··· Exercise materials
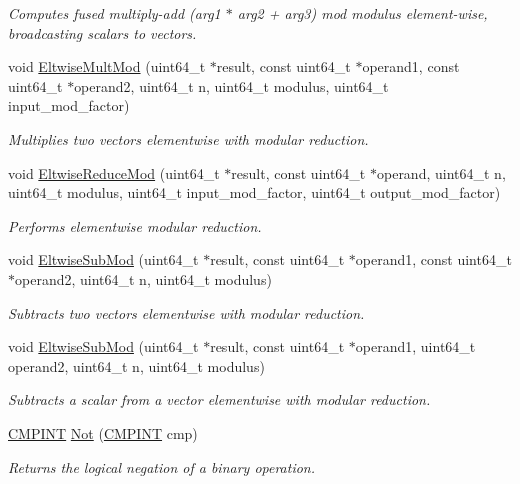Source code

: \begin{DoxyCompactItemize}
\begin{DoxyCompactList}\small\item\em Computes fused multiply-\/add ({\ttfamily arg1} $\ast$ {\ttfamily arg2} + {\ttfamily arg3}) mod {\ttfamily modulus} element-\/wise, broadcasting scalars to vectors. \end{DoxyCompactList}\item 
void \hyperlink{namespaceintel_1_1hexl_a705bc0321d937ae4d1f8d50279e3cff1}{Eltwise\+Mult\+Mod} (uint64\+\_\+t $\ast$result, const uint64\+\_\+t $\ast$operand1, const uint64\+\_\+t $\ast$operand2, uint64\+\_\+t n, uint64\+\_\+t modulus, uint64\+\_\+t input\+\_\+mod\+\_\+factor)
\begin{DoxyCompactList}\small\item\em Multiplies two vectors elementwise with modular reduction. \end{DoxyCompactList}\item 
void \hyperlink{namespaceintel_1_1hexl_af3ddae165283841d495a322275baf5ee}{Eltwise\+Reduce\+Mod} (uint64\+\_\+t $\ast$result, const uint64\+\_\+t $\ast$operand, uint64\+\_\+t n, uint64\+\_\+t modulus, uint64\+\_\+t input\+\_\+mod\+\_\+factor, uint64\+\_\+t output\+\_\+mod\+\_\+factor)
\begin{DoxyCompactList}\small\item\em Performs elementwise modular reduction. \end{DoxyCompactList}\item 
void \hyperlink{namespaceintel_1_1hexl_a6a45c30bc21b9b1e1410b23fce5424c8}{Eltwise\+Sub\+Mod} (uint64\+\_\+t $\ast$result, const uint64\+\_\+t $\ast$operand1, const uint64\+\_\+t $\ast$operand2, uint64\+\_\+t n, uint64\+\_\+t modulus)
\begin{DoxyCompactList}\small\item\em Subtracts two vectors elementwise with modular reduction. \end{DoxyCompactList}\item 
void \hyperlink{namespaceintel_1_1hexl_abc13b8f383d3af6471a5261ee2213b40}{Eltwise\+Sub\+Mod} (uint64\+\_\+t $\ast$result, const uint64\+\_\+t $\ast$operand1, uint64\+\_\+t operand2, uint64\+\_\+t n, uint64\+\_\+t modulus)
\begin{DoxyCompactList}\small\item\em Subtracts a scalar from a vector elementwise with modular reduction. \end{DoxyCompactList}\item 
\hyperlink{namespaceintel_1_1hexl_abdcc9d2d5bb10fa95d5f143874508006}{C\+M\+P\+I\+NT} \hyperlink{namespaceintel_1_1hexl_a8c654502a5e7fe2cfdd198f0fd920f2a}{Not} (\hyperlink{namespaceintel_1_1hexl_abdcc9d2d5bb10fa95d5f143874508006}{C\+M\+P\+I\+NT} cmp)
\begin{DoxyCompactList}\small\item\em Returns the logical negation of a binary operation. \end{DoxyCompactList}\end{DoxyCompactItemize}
······
Please retype the data exactly, but do not carry over any picture.

** Answer to this problem **
Source code

: \begin{DoxyCompactItemize}
\begin{DoxyCompactList}\small\item\em Computes fused multiply-\/add ({\ttfamily arg1} $\ast$ {\ttfamily arg2} + {\ttfamily arg3}) mod {\ttfamily modulus} element-\/wise, broadcasting scalars to vectors. \end{DoxyCompactList}\item 
void \hyperlink{namespaceintel_1_1hexl_a705bc0321d937ae4d1f8d50279e3cff1}{Eltwise\+Mult\+Mod} (uint64\+\_\+t $\ast$result, const uint64\+\_\+t $\ast$operand1, const uint64\+\_\+t $\ast$operand2, uint64\+\_\+t n, uint64\+\_\+t modulus, uint64\+\_\+t input\+\_\+mod\+\_\+factor)
\begin{DoxyCompactList}\small\item\em Multiplies two vectors elementwise with modular reduction. \end{DoxyCompactList}\item 
void \hyperlink{namespaceintel_1_1hexl_af3ddae165283841d495a322275baf5ee}{Eltwise\+Reduce\+Mod} (uint64\+\_\+t $\ast$result, const uint64\+\_\+t $\ast$operand, uint64\+\_\+t n, uint64\+\_\+t modulus, uint64\+\_\+t input\+\_\+mod\+\_\+factor, uint64\+\_\+t output\+\_\+mod\+\_\+factor)
\begin{DoxyCompactList}\small\item\em Performs elementwise modular reduction. \end{DoxyCompactList}\item 
void \hyperlink{namespaceintel_1_1hexl_a6a45c30bc21b9b1e1410b23fce5424c8}{Eltwise\+Sub\+Mod} (uint64\+\_\+t $\ast$result, const uint64\+\_\+t $\ast$operand1, const uint64\+\_\+t $\ast$operand2, uint64\+\_\+t n, uint64\+\_\+t modulus)
\begin{DoxyCompactList}\small\item\em Subtracts two vectors elementwise with modular reduction. \end{DoxyCompactList}\item 
void \hyperlink{namespaceintel_1_1hexl_abc13b8f383d3af6471a5261ee2213b40}{Eltwise\+Sub\+Mod} (uint64\+\_\+t $\ast$result, const uint64\+\_\+t $\ast$operand1, uint64\+\_\+t operand2, uint64\+\_\+t n, uint64\+\_\+t modulus)
\begin{DoxyCompactList}\small\item\em Subtracts a scalar from a vector elementwise with modular reduction. \end{DoxyCompactList}\item 
\hyperlink{namespaceintel_1_1hexl_abdcc9d2d5bb10fa95d5f143874508006}{C\+M\+P\+I\+NT} \hyperlink{namespaceintel_1_1hexl_a8c654502a5e7fe2cfdd198f0fd920f2a}{Not} (\hyperlink{namespaceintel_1_1hexl_abdcc9d2d5bb10fa95d5f143874508006}{C\+M\+P\+I\+NT} cmp)
\begin{DoxyCompactList}\small\item\em Returns the logical negation of a binary operation. \end{DoxyCompactList}\end{DoxyCompactItemize}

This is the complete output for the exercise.